PANIC at zil.c:423:zil_parse()

A.LeMinh · Feb 22, 2021

Hello,
I'm facing this problem while importing a pool that has unfortunately lost all LOG disks.

this is the output:

Code:


---------------------------------------------------------------------------------------------------------------
truenas# zpool import Primary-Pool
cannot import 'Primary-Pool': pool was previously in use from another system.
Last accessed by lvmtruenas.localdomain (hostid=361b7376) at Sun Feb 21 13:53:04 2021
The pool can be imported, use 'zpool import -f' to import the pool.
---------------------------------------------------------------------------------------------------------------
truenas# zpool import Primary-Pool -f
The devices below are missing or corrupted, use '-m' to import the pool anyway:
            mirror-2 [log]
              6170d7e7-5025-11eb-8786-23dd6f7a6bf1
              617847e3-5025-11eb-8786-23dd6f7a6bf1
              307d3791-4562-492c-890e-538e470bb9e6

cannot import 'Primary-Pool': one or more devices is currently unavailable
---------------------------------------------------------------------------------------------------------------
truenas# zpool import Primary-Pool -f -m
2021 Feb 22 11:04:23 truenas VERIFY(!claimed || !(zh->zh_flags & ZIL_CLAIM_LR_SEQ_VALID) || (max_blk_seq == claim_blk_seq && max_lr_seq == claim_lr_seq) || (decrypt && error == EIO)) failed
2021 Feb 22 11:04:23 truenas PANIC at zil.c:423:zil_parse()
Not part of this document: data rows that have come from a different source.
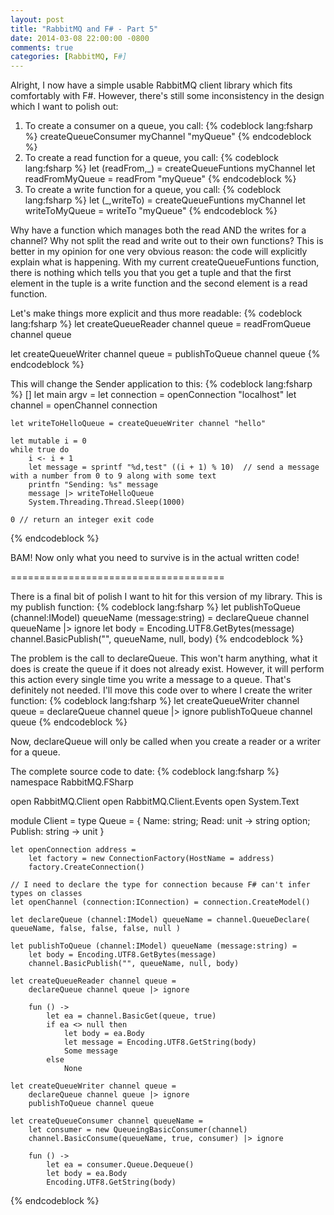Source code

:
 ```yaml
---
layout: post
title: "RabbitMQ and F# - Part 5"
date: 2014-03-08 22:00:00 -0800
comments: true
categories: [RabbitMQ, F#]
---
```

Alright, I now have a simple usable RabbitMQ client library which fits comfortably with F#.  However, there's still some inconsistency in the design which I want to polish out:

1. To create a consumer on a  queue, you call:
{% codeblock lang:fsharp %}
createQueueConsumer myChannel "myQueue"
{% endcodeblock %}
2. To create a read function for a queue, you call:
{% codeblock lang:fsharp %}
let (readFrom,_) = createQueueFuntions myChannel
let readFromMyQueue = readFrom "myQueue"
{% endcodeblock %}
3. To create a write function for a queue, you call:
{% codeblock lang:fsharp %}
let (_,writeTo) = createQueueFuntions myChannel
let writeToMyQueue = writeTo "myQueue"
{% endcodeblock %}
		
Why have a function which manages both the read AND the writes for a channel?  Why not split the read and write out to their own functions?  This is better in my opinion for one very obvious reason:  the code will explicitly explain what is happening.  With my current createQueueFuntions  function, there is nothing which tells you that you get a tuple and that the first element in the tuple is a write function and the second element is a read function.
<!-- more -->

Let's make things more explicit and thus more readable:
{% codeblock lang:fsharp %}
let createQueueReader channel queue = 
    readFromQueue channel queue

let createQueueWriter channel queue =
    publishToQueue channel queue
{% endcodeblock %}

This will change the Sender application to this:
{% codeblock lang:fsharp %}
[<EntryPoint>]
let main argv = 
    let connection = openConnection "localhost"
    let channel = openChannel connection
    
    let writeToHelloQueue = createQueueWriter channel "hello"

    let mutable i = 0
    while true do
        i <- i + 1
        let message = sprintf "%d,test" ((i + 1) % 10)  // send a message with a number from 0 to 9 along with some text
        printfn "Sending: %s" message
        message |> writeToHelloQueue
        System.Threading.Thread.Sleep(1000)

    0 // return an integer exit code
{% endcodeblock %}

BAM!  Now only what you need to survive is in the actual written code!

=====================================

There is a final bit of polish I want to hit for this version of my library.  This is my publish function:
{% codeblock lang:fsharp %}
let publishToQueue (channel:IModel) queueName (message:string) =
    declareQueue channel queueName |> ignore
    let body = Encoding.UTF8.GetBytes(message)
    channel.BasicPublish("", queueName, null, body)
{% endcodeblock %}

The problem is the call to declareQueue.  This won't harm anything, what it does is create the queue if it does not already exist.  However, it will perform this action every single time you write a message to a queue.  That's definitely not needed.  I'll move this code over to where I create the writer function:
{% codeblock lang:fsharp %}
let createQueueWriter channel queue =
    declareQueue channel queue |> ignore
    publishToQueue channel queue
{% endcodeblock %}

Now, declareQueue will only be called when you create a reader or a writer for a queue.

The complete source code to date:
{% codeblock lang:fsharp %}
namespace RabbitMQ.FSharp

open RabbitMQ.Client
open RabbitMQ.Client.Events
open System.Text

module Client =
    type Queue = { Name: string; Read: unit -> string option; Publish: string -> unit }

    let openConnection address = 
        let factory = new ConnectionFactory(HostName = address)
        factory.CreateConnection()

    // I need to declare the type for connection because F# can't infer types on classes
    let openChannel (connection:IConnection) = connection.CreateModel()

    let declareQueue (channel:IModel) queueName = channel.QueueDeclare( queueName, false, false, false, null )

    let publishToQueue (channel:IModel) queueName (message:string) =
        let body = Encoding.UTF8.GetBytes(message)
        channel.BasicPublish("", queueName, null, body)
        
    let createQueueReader channel queue = 
        declareQueue channel queue |> ignore
        
        fun () -> 
            let ea = channel.BasicGet(queue, true)
            if ea <> null then
                let body = ea.Body
                let message = Encoding.UTF8.GetString(body)
                Some message
            else
                None

    let createQueueWriter channel queue =
        declareQueue channel queue |> ignore
        publishToQueue channel queue

    let createQueueConsumer channel queueName =
        let consumer = new QueueingBasicConsumer(channel) 
        channel.BasicConsume(queueName, true, consumer) |> ignore

        fun () ->
            let ea = consumer.Queue.Dequeue()
            let body = ea.Body
            Encoding.UTF8.GetString(body)
{% endcodeblock %}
is it possible to save the content of the Pool ?

many many thanks

morganL · Feb 22, 2021

i'd suggest you describe the history of how you got to this state.... it may help someone work out how to get out of the state. Where was the pool created?

jgreco · Feb 22, 2021

Actually, I'm going to do @morganL one better.

Please take a few moments to review the Forum Rules, conveniently linked at the top of every page in red. Included within is a description of how to post a good request for help, which includes a description of your hardware, your software, other important items such as pool configuration, what you are using it for, what's happened, etc.
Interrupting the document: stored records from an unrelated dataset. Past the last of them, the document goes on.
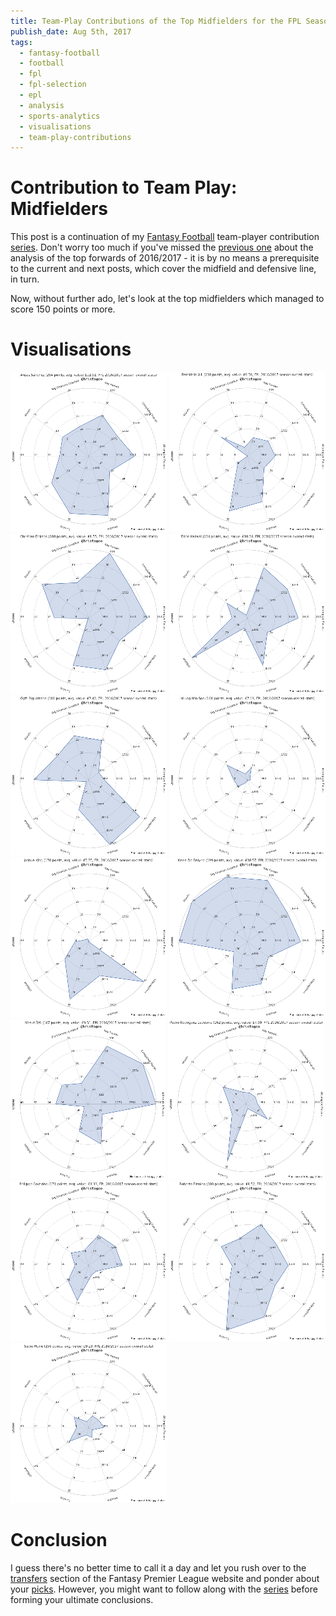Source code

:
 ```yaml
---
title: Team-Play Contributions of the Top Midfielders for the FPL Season 2016/2017
publish_date: Aug 5th, 2017
tags:
  - fantasy-football
  - football
  - fpl
  - fpl-selection
  - epl
  - analysis
  - sports-analytics
  - visualisations
  - team-play-contributions
---
```


# Contribution to Team Play: Midfielders

This post is a continuation of my [Fantasy Football][fepl_section] team-player contribution [series][team_play_contributions_series]. Don't worry too much if you've missed the [previous one][fepl_top_forwards] about the analysis of the top forwards of 2016/2017 - it is by no means a prerequisite to the current and next posts, which cover the midfield and defensive line, in turn.

Now, without further ado, let's look at the top midfielders which managed to score 150 points or more.

# Visualisations

<a href="/uploads/fepl_play_contributions/Alexis_Sanchez.png" target="_blank"><img src="/uploads/fepl_play_contributions/Alexis_Sanchez_250x256.png" alt="Alexis Sanchez" /></a>
<a href="/uploads/fepl_play_contributions/Bamidele_Alli.png" target="_blank"><img src="/uploads/fepl_play_contributions/Bamidele_Alli_250x256.png" alt="Bamidele Alli" /></a>
<a href="/uploads/fepl_play_contributions/Christian_Eriksen.png" target="_blank"><img src="/uploads/fepl_play_contributions/Christian_Eriksen_250x256.png" alt="Christian Eriksen" /></a>
<a href="/uploads/fepl_play_contributions/Eden_Hazard.png" target="_blank"><img src="/uploads/fepl_play_contributions/Eden_Hazard_250x256.png" alt="Eden Hazard" /></a>
<a href="/uploads/fepl_play_contributions/Gylfi_Sigurdsson.png" target="_blank"><img src="/uploads/fepl_play_contributions/Gylfi_Sigurdsson_250x256.png" alt="Gylfi Sigurdsson" /></a>
<a href="/uploads/fepl_play_contributions/Heung-Min_Son.png" target="_blank"><img src="/uploads/fepl_play_contributions/Heung-Min_Son_250x256.png" alt="Heung-Min Son" /></a>
<a href="/uploads/fepl_play_contributions/Joshua_King.png" target="_blank"><img src="/uploads/fepl_play_contributions/Joshua_King_250x256.png" alt="Joshua King" /></a>
<a href="/uploads/fepl_play_contributions/Kevin_De_Bruyne.png" target="_blank"><img src="/uploads/fepl_play_contributions/Kevin_De_Bruyne_250x256.png" alt="Kevin De Bruyne" /></a>
<a href="/uploads/fepl_play_contributions/Mesut_Ozil.png" target="_blank"><img src="/uploads/fepl_play_contributions/Mesut_Ozil_248x256.png" alt="Mesut Ozil" /></a>
<a href="/uploads/fepl_play_contributions/Pedro_Rodriguez_Ledesma.png" target="_blank"><img src="/uploads/fepl_play_contributions/Pedro_Rodriguez_Ledesma_250x256.png" alt="Pedro Rodriguez Ledesma" /></a>
<a href="/uploads/fepl_play_contributions/Philippe_Coutinho.png" target="_blank"><img src="/uploads/fepl_play_contributions/Philippe_Coutinho_250x256.png" alt="Philippe Coutinho" /></a>
<a href="/uploads/fepl_play_contributions/Roberto_Firmino.png" target="_blank"><img src="/uploads/fepl_play_contributions/Roberto_Firmino_250x256.png" alt="Roberto Firmino" /></a>
<a href="/uploads/fepl_play_contributions/Sadio_Mane.png" target="_blank"><img src="/uploads/fepl_play_contributions/Sadio_Mane_250x256.png" alt="Sadio Mane" /></a>

# Conclusion

I guess there's no better time to call it a day and let you rush over to the [transfers][fpl_transfers] section of the Fantasy Premier League website and ponder about your [picks][fepl_selection_series]. However, you might want to follow along with the [series][team_play_contributions_series] before forming your ultimate conclusions.

[fepl_selection_series]: /tagged/fpl-selection
[team_play_contributions_series]: /tagged/team-play-contributions
[fepl_section]: /tagged/fantasy-football
[fepl_top_forwards]: /team_play_contributions_of_the_top_forwards_for_the_fpl_season_2016_2017.html
[fpl_transfers]: https://fantasy.premierleague.com/a/squad/transfers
These bits of information serve as a backdrop to your crisis, and help people understand what is going on. Those bits of information may all seem incredibly obvious to you, but it is not incredibly obvious to anyone else. It is better to provide a bit too much information than too little; if you provide too little information, many people will skip over your message, finding it frustrating to speculate about what might have happened to you. When you provide too much information, you've still given us the stuff we need, and forum members have a good history of digging into the gory details to find those key clues. We cannot do that if you do not provide them.

Please take a few moments to post details about your system, what's transpired, what you are doing with the pool, and related stuff. Help us help you!

Thanks.

A.LeMinh · Feb 23, 2021

Hello and thanks,

here is my hardware&SW:

I'm actually using a VM spawned in an OVIRT environment

HW:
Motherboard: ASRock H470M-ITX/AC
RAM: 32GB (16x2) working at 2666MHz
Storage:
- 2 Mechanical Disks Seagate Technology - IronWolf NAS da 3,5 (4TB each)
- 2 Solid State Disks Samsung Evo 860 (500GB each) (RAID 10 SW aggregated for the Storage_domain A)
- 2 Transcend M.2 NVMe (120GB each) (1 for Hypervisor OS and one for the Storage_domain B )
NET: 1 link 1Gbit
CPU: Intel Core i5-10400

VM:
the Vm was:
RAM: 8GB
Vcpu: 4
Storage:
- 2 Mechanical Disks presented as direct Lun
- 2 Vdisks 20GB each as LOG (from the Storage_domain A)
- 1 Vdisks 20GB each as CACHE (from the Storage_domain A)

the Pool:
I use the Pool to store home documents and pictures it has, if I can remember well, 6 dataset

What Happened:
1) I was Migrating all the disks of the storage_domain A to the storage_domain B through the Ovirt Migration Tool and unfortunately 2 Disks (the LOG ones) went "Broken"
2) The Vm was not able to start again (because of the "Broken" vdisks) so I detached them and start the vm
3) I detached one of the mechanical to use the space for another recover
3) I mounted the Pool with the "-f -m" option but I was overconfident and
- I put offline/detach/remove with success one of the mechanical disks
- I attached 1 new disk from the storage_domain A to the ZIL
- I tried to put offline/detach/remove the unavailable original 2 disks without success
- I thought that the environment was stable and I planned I clean reboot
- After the reboot unfortunately the import operation failed as shown

thank you very much it was my very first post :)

morganL · Feb 24, 2021

Great write-up, but a very complex situation. So each of the original mechanical disks should be one side of a single VDEV mirror?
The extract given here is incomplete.